##### Records for processing

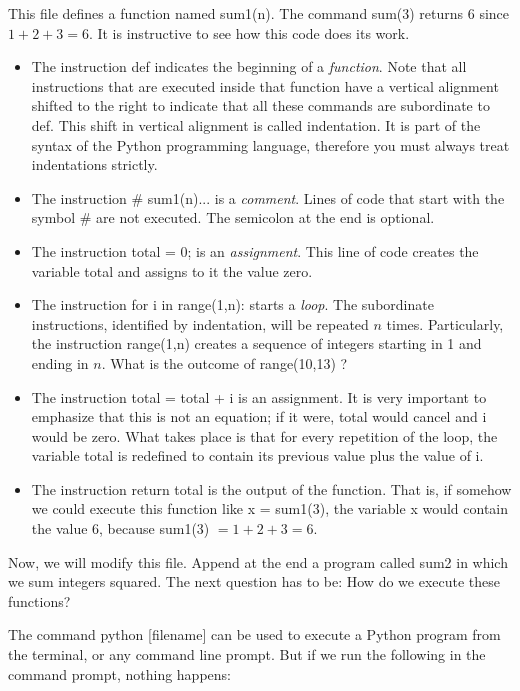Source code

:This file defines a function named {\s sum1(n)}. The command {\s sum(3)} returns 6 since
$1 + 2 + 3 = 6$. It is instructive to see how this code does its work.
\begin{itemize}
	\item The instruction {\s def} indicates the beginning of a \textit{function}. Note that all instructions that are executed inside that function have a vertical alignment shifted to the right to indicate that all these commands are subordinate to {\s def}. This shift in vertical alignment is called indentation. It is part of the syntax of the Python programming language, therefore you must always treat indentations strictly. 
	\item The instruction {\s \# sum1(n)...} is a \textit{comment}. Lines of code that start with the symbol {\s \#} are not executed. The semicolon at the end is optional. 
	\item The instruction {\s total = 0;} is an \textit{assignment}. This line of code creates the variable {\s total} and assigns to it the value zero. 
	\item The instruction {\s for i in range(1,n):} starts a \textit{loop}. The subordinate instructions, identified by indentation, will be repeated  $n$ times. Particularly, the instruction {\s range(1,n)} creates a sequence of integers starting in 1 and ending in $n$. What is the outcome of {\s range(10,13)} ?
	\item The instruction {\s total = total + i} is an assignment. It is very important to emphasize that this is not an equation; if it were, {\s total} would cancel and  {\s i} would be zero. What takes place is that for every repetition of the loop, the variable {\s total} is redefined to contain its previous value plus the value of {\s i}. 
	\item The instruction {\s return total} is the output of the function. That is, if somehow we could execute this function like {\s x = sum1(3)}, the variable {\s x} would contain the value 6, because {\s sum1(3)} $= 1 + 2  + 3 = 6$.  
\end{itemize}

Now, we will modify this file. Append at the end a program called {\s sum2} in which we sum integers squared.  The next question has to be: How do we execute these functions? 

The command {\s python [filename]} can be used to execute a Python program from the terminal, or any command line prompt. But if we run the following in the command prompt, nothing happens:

##########
##### Records for processing

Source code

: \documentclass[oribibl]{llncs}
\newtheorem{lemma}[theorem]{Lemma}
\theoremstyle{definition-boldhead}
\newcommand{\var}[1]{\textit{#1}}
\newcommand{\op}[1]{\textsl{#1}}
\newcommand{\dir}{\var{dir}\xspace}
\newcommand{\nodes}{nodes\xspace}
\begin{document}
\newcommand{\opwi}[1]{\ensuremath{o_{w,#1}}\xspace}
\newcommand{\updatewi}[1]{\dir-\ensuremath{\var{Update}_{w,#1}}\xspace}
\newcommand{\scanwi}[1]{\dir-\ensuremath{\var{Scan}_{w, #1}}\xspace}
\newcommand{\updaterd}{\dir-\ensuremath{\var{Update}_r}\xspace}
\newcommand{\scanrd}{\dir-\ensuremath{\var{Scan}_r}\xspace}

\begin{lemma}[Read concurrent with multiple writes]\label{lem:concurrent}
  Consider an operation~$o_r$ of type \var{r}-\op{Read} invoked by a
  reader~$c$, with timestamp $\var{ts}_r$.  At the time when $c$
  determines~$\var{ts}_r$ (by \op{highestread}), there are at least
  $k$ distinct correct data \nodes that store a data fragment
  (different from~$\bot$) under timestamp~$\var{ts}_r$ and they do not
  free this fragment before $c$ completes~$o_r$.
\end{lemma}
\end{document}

##########

Exercise details: Whenever a line in the material contains the word "timestamp", copy that line.

Result of this task:
  reader~$c$, with timestamp $\var{ts}_r$.  At the time when $c$
  (different from~$\bot$) under timestamp~$\var{ts}_r$ and they do not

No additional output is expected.